**Data shown**
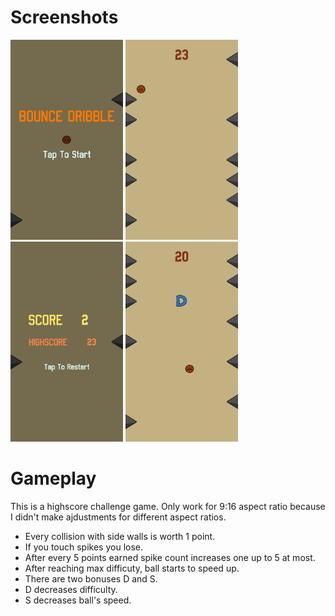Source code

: # Screenshots

<img src="https://github.com/CaglarAlperen/bounce-dribble-unity/blob/main/Screenshots/Screenshot1.PNG" width="180" height="320">  <img src="https://github.com/CaglarAlperen/bounce-dribble-unity/blob/main/Screenshots/Screenshot2.PNG" width="180" height="320"> <img src="https://github.com/CaglarAlperen/bounce-dribble-unity/blob/main/Screenshots/Screenshot3.PNG" width="180" height="320"> <img src="https://github.com/CaglarAlperen/bounce-dribble-unity/blob/main/Screenshots/Screenshot4.PNG" width="180" height="320">

# Gameplay

This is a highscore challenge game. Only work for 9:16 aspect ratio because I didn't make ajdustments for different aspect ratios.
* Every collision with side walls is worth 1 point. 
* If you touch spikes you lose. 
* After every 5 points earned spike count increases one up to 5 at most.
* After reaching max difficuty, ball starts to speed up.
* There are two bonuses D and S.
* D decreases difficulty.
* S decreases ball's speed.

**Work item**
Extract exactly the lines between the line containing "to speed up." and the end of the data, including both.

**Task solution**
* After reaching max difficuty, ball starts to speed up.
* There are two bonuses D and S.
* D decreases difficulty.
* S decreases ball's speed.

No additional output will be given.